___ DATA FOR THIS EXERCISE
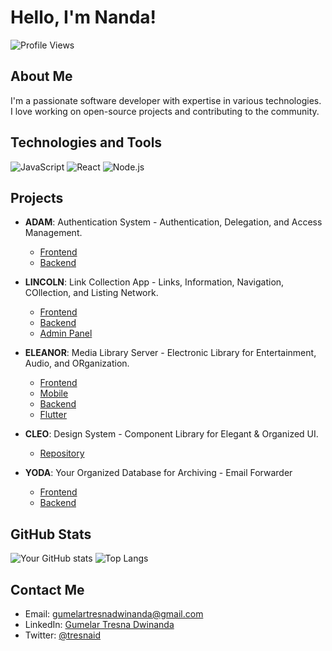 # Hello, I'm Nanda!

![Profile Views](https://komarev.com/ghpvc/?username=gumelartresnadwinanda&style=flat-square)

## About Me

I'm a passionate software developer with expertise in various technologies. I love working on open-source projects and contributing to the community.

## Technologies and Tools

![JavaScript](https://img.shields.io/badge/JavaScript-323330?style=for-the-badge&logo=javascript&logoColor=F7DF1E)
![React](https://img.shields.io/badge/React-20232A?style=for-the-badge&logo=react&logoColor=61DAFB)
![Node.js](https://img.shields.io/badge/Node.js-339933?style=for-the-badge&logo=nodedotjs&logoColor=white)

## Projects

- **ADAM**: Authentication System - Authentication, Delegation, and Access Management.

  - [Frontend](https://github.com/gumelartresnadwinanda/adam-fe)
  - [Backend](https://github.com/gumelartresnadwinanda/adam-be)

- **LINCOLN**: Link Collection App - Links, Information, Navigation, COllection, and Listing Network.

  - [Frontend](https://github.com/gumelartresnadwinanda/linkcoln_fe)
  - [Backend](https://github.com/gumelartresnadwinanda/linkcoln-be)
  - [Admin Panel](https://github.com/gumelartresnadwinanda/linkcoln-president)

- **ELEANOR**: Media Library Server - Electronic Library for Entertainment, Audio, and ORganization.

  - [Frontend](https://github.com/gumelartresnadwinanda/eleanor-fe)
  - [Mobile](https://github.com/gumelartresnadwinanda/eleanor)
  - [Backend](https://github.com/gumelartresnadwinanda/eleanor-be)
  - [Flutter](https://github.com/gumelartresnadwinanda/eleanor-flutter)

- **CLEO**: Design System - Component Library for Elegant & Organized UI.
  - [Repository](https://github.com/gumelartresnadwinanda/cleo)

- **YODA**: Your Organized Database for Archiving - Email Forwarder
  - [Frontend](https://github.com/gumelartresnadwinanda/yoda-fe)
  - [Backend](https://github.com/gumelartresnadwinanda/yoda-be)
    
## GitHub Stats

![Your GitHub stats](https://github-readme-stats.vercel.app/api?username=gumelartresnadwinanda&show_icons=true&theme=radical)
![Top Langs](https://github-readme-stats.vercel.app/api/top-langs/?username=gumelartresnadwinanda&layout=compact&theme=radical)

## Contact Me

- Email: [gumelartresnadwinanda@gmail.com](mailto:gumelartresnadwinanda@gmail.com)
- LinkedIn: [Gumelar Tresna Dwinanda](https://www.linkedin.com/in/tresnaid/)
- Twitter: [@tresnaid](https://twitter.com/tresnaid)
______
- [EXERCISE OBJECTIVE]:
Extract, from the material above, each line holding the word "Library".

- [TASK ANSWER]:
- **ELEANOR**: Media Library Server - Electronic Library for Entertainment, Audio, and ORganization.
- **CLEO**: Design System - Component Library for Elegant & Organized UI.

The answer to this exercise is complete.